They shouldn't give him any "grace" period - they should run his service till end of the period he paid for. That would be just fair for both - business and consumer. But TiVo stops service the second you tell them and this is bunch of crap.


----------



## dgh (Jul 24, 2000)

samo said:


> Dish doesn't work well with TiVo anyhow. You'd have all kinds of problems with IR blaster (most likely will need to build a fort), with receiver turning off or locking on a channel.


Integrated is easier but "all kinds of problems" is a huge overstatement based on my experience. I have about one IR misread every 18 months on my Dish/TiVo setup. I haven't had the stupid Dish channel lock in over 5 years.

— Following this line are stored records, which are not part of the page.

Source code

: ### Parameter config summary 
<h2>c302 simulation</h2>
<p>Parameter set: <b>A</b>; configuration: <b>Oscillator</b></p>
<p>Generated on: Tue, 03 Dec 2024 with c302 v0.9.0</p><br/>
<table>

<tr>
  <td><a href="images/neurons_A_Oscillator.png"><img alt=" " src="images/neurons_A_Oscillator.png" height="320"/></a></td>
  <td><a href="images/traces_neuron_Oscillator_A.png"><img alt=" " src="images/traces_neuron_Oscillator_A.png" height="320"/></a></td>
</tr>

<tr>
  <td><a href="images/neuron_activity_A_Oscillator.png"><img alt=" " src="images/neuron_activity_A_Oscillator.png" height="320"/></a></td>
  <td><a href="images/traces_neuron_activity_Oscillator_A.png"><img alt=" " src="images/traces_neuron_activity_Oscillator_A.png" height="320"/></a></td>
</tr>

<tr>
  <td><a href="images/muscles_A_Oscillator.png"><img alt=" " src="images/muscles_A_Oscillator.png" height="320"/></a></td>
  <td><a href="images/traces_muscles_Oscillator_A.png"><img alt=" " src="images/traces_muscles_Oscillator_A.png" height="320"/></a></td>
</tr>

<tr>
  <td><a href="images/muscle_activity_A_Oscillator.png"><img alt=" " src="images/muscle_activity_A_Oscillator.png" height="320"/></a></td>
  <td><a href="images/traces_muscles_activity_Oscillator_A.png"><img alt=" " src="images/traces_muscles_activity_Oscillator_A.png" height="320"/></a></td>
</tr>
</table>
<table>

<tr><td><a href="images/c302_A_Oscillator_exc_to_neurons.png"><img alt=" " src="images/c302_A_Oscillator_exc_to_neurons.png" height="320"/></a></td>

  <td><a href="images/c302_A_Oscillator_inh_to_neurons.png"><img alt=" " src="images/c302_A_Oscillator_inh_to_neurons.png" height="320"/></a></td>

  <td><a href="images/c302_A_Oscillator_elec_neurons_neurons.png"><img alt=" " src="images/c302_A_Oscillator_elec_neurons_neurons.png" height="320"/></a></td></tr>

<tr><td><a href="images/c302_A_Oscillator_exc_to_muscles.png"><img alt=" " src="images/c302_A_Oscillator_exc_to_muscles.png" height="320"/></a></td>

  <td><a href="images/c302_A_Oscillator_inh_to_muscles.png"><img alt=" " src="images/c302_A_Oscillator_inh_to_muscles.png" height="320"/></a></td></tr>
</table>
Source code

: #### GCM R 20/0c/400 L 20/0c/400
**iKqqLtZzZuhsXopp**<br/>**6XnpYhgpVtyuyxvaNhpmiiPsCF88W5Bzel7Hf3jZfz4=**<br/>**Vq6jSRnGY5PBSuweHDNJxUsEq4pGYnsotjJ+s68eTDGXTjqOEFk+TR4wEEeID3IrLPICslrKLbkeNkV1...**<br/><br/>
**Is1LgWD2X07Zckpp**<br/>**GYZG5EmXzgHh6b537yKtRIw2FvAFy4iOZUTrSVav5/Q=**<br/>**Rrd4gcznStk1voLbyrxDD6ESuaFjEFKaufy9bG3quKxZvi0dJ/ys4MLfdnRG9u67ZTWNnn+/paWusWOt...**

Most of the people I know are using TiVo with Dish and I'm their TiVo (and Dish) guru and no one complains to me about Dish/TiVo integration problems after the first couple of days. And those are only because it usually takes two passes through Channels I receive to get every one of those stupid locking channels turned off.

But I agree that this is probably all for the best, He's cancelled twice in a month already and wanted to cancel the cancel 5 minutes later. I'll bet he wouldn't want it so much if they hadn't told him he couldn't have it.


----------



## ThreeSoFar (May 24, 2002)

TiVo obviously realized the mistake giving such kinds of one-off special offers and has since changed their policy.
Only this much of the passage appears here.